Multiplication in elliptical curve cryptography

Question

I'm practising for a cryptography test and came across this question:

Let us assume that for a specific elliptic curve the formulas for the computation of $(x_3, y_3)=R+S$ are given by:

$X_3=\sigma^2-x_1-x_2\ (\textrm{mod}\ p)$

$Y_3=\sigma(x_1-x_3)-y_1 \ (\textrm{mod}\ p)$

$\sigma = \frac{y_2-y_1}{x_2-x_1}\qquad \textrm{if R}\neq\textrm{S}$

$\sigma = \frac{3x_1^2+5}{2y_1}\qquad \textrm{if R = S}$

The following holds: $p=17$, $P=(3, 5)$, $a=3$, $k=2$, $M=(2, 7)$. Compute Q.

I understand the provided solution up until step 5.

1.$\ Q=a\cdot P = 3\cdot P$

2.$\ P= (3, 5) \Rightarrow 3\cdot P=2\cdot P+P$

3.$\ 2\cdot P\Rightarrow(3,5)+(3,5)$

4.$\ \sigma=\frac{3x_1^2+5}{2y_1}\qquad\ \ \ (R=S)$

5.$\ \sigma =\frac{3\cdot 3^2+5}{2\cdot 5}=\frac{32}{10}=\frac{16}{5}=\frac{16\cdot7}{5\cdot 7}\textrm{ mod } 17=112\textrm{ mod }17=10\qquad\ \ \ (5^{-1}=7\textrm{ mod } 17)$

I understand that $16\cdot 7\textrm{ mod }17=10$, but where does the $7$ come from?
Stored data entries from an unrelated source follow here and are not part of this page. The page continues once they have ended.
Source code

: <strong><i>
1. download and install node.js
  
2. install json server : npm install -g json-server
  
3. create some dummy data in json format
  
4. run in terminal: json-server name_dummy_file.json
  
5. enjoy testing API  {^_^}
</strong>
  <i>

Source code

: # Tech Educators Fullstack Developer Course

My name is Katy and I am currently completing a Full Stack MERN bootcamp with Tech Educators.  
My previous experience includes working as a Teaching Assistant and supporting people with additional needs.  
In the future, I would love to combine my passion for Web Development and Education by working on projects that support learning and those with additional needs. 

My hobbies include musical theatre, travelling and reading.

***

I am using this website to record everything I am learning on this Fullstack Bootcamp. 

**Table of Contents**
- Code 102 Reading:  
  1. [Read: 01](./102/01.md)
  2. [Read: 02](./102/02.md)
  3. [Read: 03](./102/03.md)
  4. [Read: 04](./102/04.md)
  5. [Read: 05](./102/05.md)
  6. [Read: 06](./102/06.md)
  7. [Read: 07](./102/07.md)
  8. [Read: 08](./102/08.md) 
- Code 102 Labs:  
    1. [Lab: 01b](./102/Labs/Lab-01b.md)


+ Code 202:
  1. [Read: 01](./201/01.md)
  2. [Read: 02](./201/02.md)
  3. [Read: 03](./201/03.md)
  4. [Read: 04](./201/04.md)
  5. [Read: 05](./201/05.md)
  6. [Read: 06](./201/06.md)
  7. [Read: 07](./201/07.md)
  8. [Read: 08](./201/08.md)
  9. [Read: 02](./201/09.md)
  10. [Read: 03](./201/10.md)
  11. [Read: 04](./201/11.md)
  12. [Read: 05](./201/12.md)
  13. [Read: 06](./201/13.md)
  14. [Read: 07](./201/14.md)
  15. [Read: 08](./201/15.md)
Also, why is $5^{-1}=7\textrm{ mod } 17$ shouldn't that equal zero..?

Answer 1

I understand that $16\cdot 7\equiv 10 \bmod 17$, but where does the $7$ come from? Also, why is $5^{−1}\equiv 7 \bmod 17$ shouldn't that equal zero..?
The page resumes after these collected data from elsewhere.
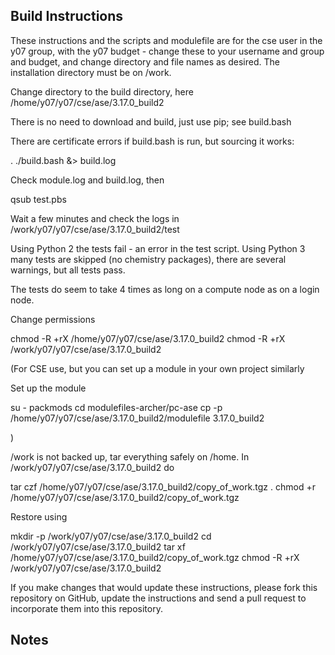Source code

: Build Instructions
------------------

These instructions and the scripts and modulefile are for the cse user
in the y07 group, with the y07 budget - change these to your username
and group and budget, and change directory and file names as desired.
The installation directory must be on /work.

Change directory to the build directory, here
/home/y07/y07/cse/ase/3.17.0_build2

There is no need to download and build, just use pip; see build.bash

There are certificate errors if build.bash is run, but sourcing it
works:

. ./build.bash &> build.log

Check module.log and build.log, then

qsub test.pbs

Wait a few minutes and check the logs in
/work/y07/y07/cse/ase/3.17.0_build2/test

Using Python 2 the tests fail - an error in the test script.  Using
Python 3 many tests are skipped (no chemistry packages), there are
several warnings, but all tests pass.

The tests do seem to take 4 times as long on a compute node as on a
login node.


Change permissions

chmod -R +rX /home/y07/y07/cse/ase/3.17.0_build2
chmod -R +rX /work/y07/y07/cse/ase/3.17.0_build2


(For CSE use, but you can set up a module in your own project
similarly

Set up the module

su - packmods
cd modulefiles-archer/pc-ase
cp -p /home/y07/y07/cse/ase/3.17.0_build2/modulefile 3.17.0_build2

)


/work is not backed up, tar everything safely on /home.  In
/work/y07/y07/cse/ase/3.17.0_build2 do

tar czf /home/y07/y07/cse/ase/3.17.0_build2/copy_of_work.tgz .
chmod +r /home/y07/y07/cse/ase/3.17.0_build2/copy_of_work.tgz

Restore using

mkdir -p /work/y07/y07/cse/ase/3.17.0_build2
cd /work/y07/y07/cse/ase/3.17.0_build2
tar xf /home/y07/y07/cse/ase/3.17.0_build2/copy_of_work.tgz
chmod -R +rX /work/y07/y07/cse/ase/3.17.0_build2


If you make changes that would update these instructions, please fork
this repository on GitHub, update the instructions and send a pull
request to incorporate them into this repository.

Notes
-----
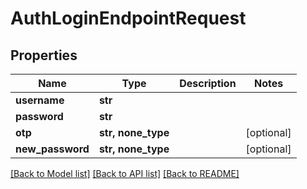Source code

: # AuthLoginEndpointRequest


## Properties
Name | Type | Description | Notes
------------ | ------------- | ------------- | -------------
**username** | **str** |  | 
**password** | **str** |  | 
**otp** | **str, none_type** |  | [optional] 
**new_password** | **str, none_type** |  | [optional] 

[[Back to Model list]](../#documentation-for-models) [[Back to API list]](../#documentation-for-api-endpoints) [[Back to README]](../)



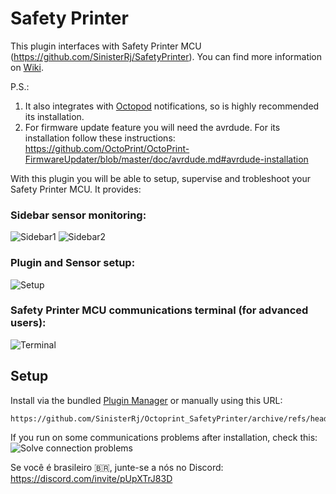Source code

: # Safety Printer

This plugin interfaces with Safety Printer MCU (https://github.com/SinisterRj/SafetyPrinter). You can find more information on [Wiki](https://github.com/SinisterRj/SafetyPrinter/wiki).

P.S.: 
1) It also integrates with [Octopod](https://plugins.octoprint.org/plugins/octopod/) notifications, so is highly recommended its installation.
2) For firmware update feature you will need the avrdude. For its installation follow these instructions: https://github.com/OctoPrint/OctoPrint-FirmwareUpdater/blob/master/doc/avrdude.md#avrdude-installation


With this plugin you will be able to setup, supervise and trobleshoot your Safety Printer MCU. It provides:

### Sidebar sensor monitoring:
![Sidebar1](https://user-images.githubusercontent.com/81830673/131403877-08929120-4f60-4287-9d52-c4439e3d3743.PNG)
![Sidebar2](https://user-images.githubusercontent.com/81830673/131403878-91b9ae85-5824-4c6a-8ecc-3547a118b801.PNG)

### Plugin and Sensor setup:

![Setup](https://user-images.githubusercontent.com/81830673/131403880-dc925006-be2c-4867-b86b-47fb8adfeb09.PNG)

### Safety Printer MCU communications terminal (for advanced users):

![Terminal](https://user-images.githubusercontent.com/81830673/131403874-1c2fbd0e-29bd-4d8f-bb4c-3435596f511d.PNG)

## Setup

Install via the bundled [Plugin Manager](https://docs.octoprint.org/en/master/bundledplugins/pluginmanager.html)
or manually using this URL:

    https://github.com/SinisterRj/Octoprint_SafetyPrinter/archive/refs/heads/main.zip

If you run on some communications problems after installation, check this:
![Solve connection problems](https://github.com/SinisterRj/SafetyPrinter/wiki/Solve-connection-problems)

Se você é brasileiro 🇧🇷, junte-se a nós no Discord:
https://discord.com/invite/pUpXTrJ83D
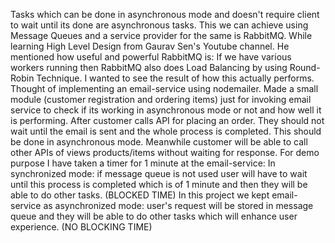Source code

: Tasks which can be done in asynchronous mode and doesn't require client to wait until its done are asynchronous tasks. This we can achieve using Message Queues and a service provider for the same is RabbitMQ.
While learning High Level Design from Gaurav Sen's Youtube channel. He mentioned how useful and powerful RabbitMQ is:
If we have various workers running then RabbitMQ also does Load Balancing by using Round-Robin Technique.
I wanted to see the result of how this actually performs.
Thought of implementing an email-service using nodemailer. Made a small module (customer registration and ordering items) just for invoking email service to check if its working in asynchronous mode or not and how well it is performing.
After customer calls API for placing an order. They should not wait until the email is sent and the whole process is completed. This should be done in asynchronous mode. Meanwhile customer will be able to call other APIs of views products/items without waiting for response.
For demo purpose I have taken a timer for 1 minute at the email-service:
In synchronized mode: if message queue is not used user will have to wait until this process is completed which is of 1 minute and then they will be able to do other tasks. (BLOCKED TIME)
In this project we kept email-service as asynchronized mode: user's request will be stored in message queue and they will be able to do other tasks which will enhance user experience. (NO BLOCKING TIME)
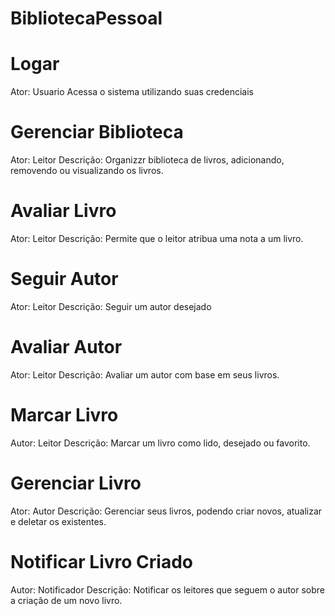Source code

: # BibliotecaPessoal

# Logar
Ator: Usuario
Acessa o sistema utilizando suas credenciais

# Gerenciar Biblioteca
Ator: Leitor
Descrição: Organizzr biblioteca de livros, adicionando, removendo ou visualizando os livros.

# Avaliar Livro
Ator: Leitor
Descrição: Permite que o leitor atribua uma nota a um livro.

# Seguir Autor
Ator: Leitor
Descrição: Seguir um autor desejado

# Avaliar Autor
Ator: Leitor
Descrição: Avaliar um autor com base em seus livros.

# Marcar Livro
Autor: Leitor
Descrição: Marcar um livro como lido, desejado ou favorito.

# Gerenciar Livro
Ator: Autor
Descrição: Gerenciar seus livros, podendo criar novos, atualizar e deletar os existentes.

# Notificar Livro Criado
Autor: Notificador
Descrição: Notificar os leitores que seguem o autor sobre a criação de um novo livro.
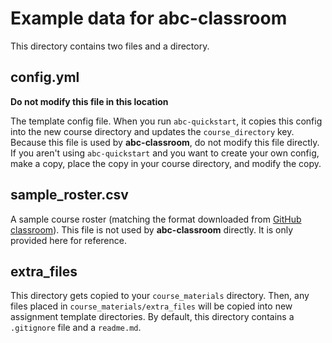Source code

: # Example data for abc-classroom

This directory contains two files and a directory.

## config.yml

**Do not modify this file in this location**

The template config file. When you run `abc-quickstart`, it copies this config into the new course directory and updates the `course_directory` key. Because this file is used by **abc-classroom**, do not modify this file directly. If you aren't using `abc-quickstart` and you want to create your own config, make a copy, place the copy in your course directory, and modify the copy.

## sample_roster.csv

A sample course roster (matching the format downloaded from [GitHub classroom](https://classroom.github.com/)). This file is not used by **abc-classroom** directly. It is only provided here for reference.

## extra_files

This directory gets copied to your `course_materials` directory. Then, any files
placed in `course_materials/extra_files` will be copied into new assignment
template directories. By default, this directory contains a `.gitignore` file and
a `readme.md`.
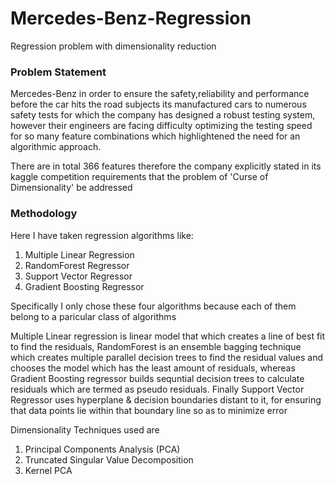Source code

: # Mercedes-Benz-Regression 
Regression problem with dimensionality reduction

### Problem Statement
Mercedes-Benz in order to ensure the safety,reliability and performance before the car hits the road subjects its manufactured cars to numerous safety tests for which the company has designed a robust testing system, however their engineers are facing difficulty optimizing the testing speed for so many feature combinations which highlightened the need for an algorithmic approach. 

There are in total 366 features therefore the company explicitly stated in its kaggle competition requirements that the problem of 'Curse of Dimensionality' be addressed

### Methodology

Here I have taken regression algorithms like:

1) Multiple Linear Regression
2) RandomForest Regressor
3) Support Vector Regressor
4) Gradient Boosting Regressor

Specifically I only chose these four algorithms because each of them belong to a paricular class of algorithms

Multiple Linear regression is linear model that which creates a line of best fit to find the residuals, RandomForest is an ensemble bagging technique which creates multiple parallel decision trees to find the residual values and chooses the model which has the least amount of residuals, whereas Gradient Boosting regressor builds sequntial decision trees to calculate residuals which are termed as pseudo residuals. 
Finally Support Vector Regressor uses hyperplane & decision boundaries distant to it, for ensuring that data points lie within that boundary line so as to minimize error 

Dimensionality Techniques used are

1) Principal Components Analysis (PCA)
2) Truncated Singular Value Decomposition 
3) Kernel PCA 
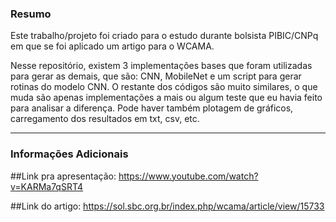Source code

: ### Resumo

Este trabalho/projeto foi criado para o estudo durante bolsista PIBIC/CNPq em que se foi aplicado um artigo para o WCAMA.

Nesse repositório, existem 3 implementações bases que foram utilizadas para gerar as demais, que são: CNN, MobileNet e um script para gerar rotinas
do modelo CNN. O restante dos códigos são muito similares, o que muda são apenas implementações a mais ou algum teste que eu havia feito para analisar a diferença. 
Pode haver também plotagem de gráficos, carregamento dos resultados em txt, csv, etc.

_____________________________

### Informações Adicionais

##Link pra apresentação: https://www.youtube.com/watch?v=KARMa7qSRT4

##Link do artigo: https://sol.sbc.org.br/index.php/wcama/article/view/15733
When working with modular arithmetic, $a^{-1}$ (if it exists) is a number $b$ such that $a\cdot b\equiv 1$. So, because $5\cdot7\equiv 1\bmod{17}$, we say that $5^{-1}\equiv 7\bmod{17}$. Not sure where $0$ came from in your mind as $0$ times anything is $0$.
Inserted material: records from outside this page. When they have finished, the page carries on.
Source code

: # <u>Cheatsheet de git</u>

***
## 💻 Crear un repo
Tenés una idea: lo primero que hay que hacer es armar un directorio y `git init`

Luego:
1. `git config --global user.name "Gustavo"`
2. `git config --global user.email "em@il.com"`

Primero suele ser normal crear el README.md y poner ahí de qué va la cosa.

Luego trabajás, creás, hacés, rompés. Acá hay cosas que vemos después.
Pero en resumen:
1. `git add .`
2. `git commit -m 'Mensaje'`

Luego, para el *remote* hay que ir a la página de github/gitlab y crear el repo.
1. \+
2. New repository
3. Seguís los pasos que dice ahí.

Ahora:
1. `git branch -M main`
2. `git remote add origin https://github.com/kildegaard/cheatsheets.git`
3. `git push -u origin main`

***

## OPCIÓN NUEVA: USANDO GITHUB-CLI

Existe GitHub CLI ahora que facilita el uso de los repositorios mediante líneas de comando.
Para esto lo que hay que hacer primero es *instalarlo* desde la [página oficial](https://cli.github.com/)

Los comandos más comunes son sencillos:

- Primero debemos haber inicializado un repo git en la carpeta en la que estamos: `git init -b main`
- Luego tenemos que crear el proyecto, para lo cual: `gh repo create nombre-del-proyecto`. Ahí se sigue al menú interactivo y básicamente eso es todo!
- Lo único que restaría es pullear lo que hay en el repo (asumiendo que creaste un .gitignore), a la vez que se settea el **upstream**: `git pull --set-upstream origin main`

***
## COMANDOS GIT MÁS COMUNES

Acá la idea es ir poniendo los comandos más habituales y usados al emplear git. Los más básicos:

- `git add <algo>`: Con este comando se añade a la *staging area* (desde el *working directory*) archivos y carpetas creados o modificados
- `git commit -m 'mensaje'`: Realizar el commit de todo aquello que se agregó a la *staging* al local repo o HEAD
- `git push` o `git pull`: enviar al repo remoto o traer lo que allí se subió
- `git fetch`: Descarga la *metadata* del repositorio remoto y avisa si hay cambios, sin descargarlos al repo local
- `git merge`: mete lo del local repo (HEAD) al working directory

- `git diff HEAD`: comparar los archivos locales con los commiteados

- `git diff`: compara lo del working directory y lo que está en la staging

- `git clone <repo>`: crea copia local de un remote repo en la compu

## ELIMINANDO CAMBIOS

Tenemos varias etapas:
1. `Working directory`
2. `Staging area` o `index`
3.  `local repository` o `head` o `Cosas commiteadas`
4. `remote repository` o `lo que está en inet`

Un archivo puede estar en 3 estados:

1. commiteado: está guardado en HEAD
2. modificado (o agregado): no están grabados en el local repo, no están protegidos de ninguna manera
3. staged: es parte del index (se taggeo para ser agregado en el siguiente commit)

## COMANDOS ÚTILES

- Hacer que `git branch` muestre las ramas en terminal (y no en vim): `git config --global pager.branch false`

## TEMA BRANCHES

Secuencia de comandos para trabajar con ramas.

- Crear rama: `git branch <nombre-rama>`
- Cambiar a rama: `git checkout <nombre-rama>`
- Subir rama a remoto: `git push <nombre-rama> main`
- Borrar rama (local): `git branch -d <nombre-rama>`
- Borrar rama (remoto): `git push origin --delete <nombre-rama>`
In step 5, where you are multiplying by $\frac{7}{7}$, the reason they are doing this is to cancel out the bottom since $5\cdot 7\equiv 1$. This step is not necessary, but it does make things simpler, I guess. You can play around with this modular arithmetic calculator to verify that $\frac{16}{5} = 16\cdot 7\equiv 10\bmod{17}$.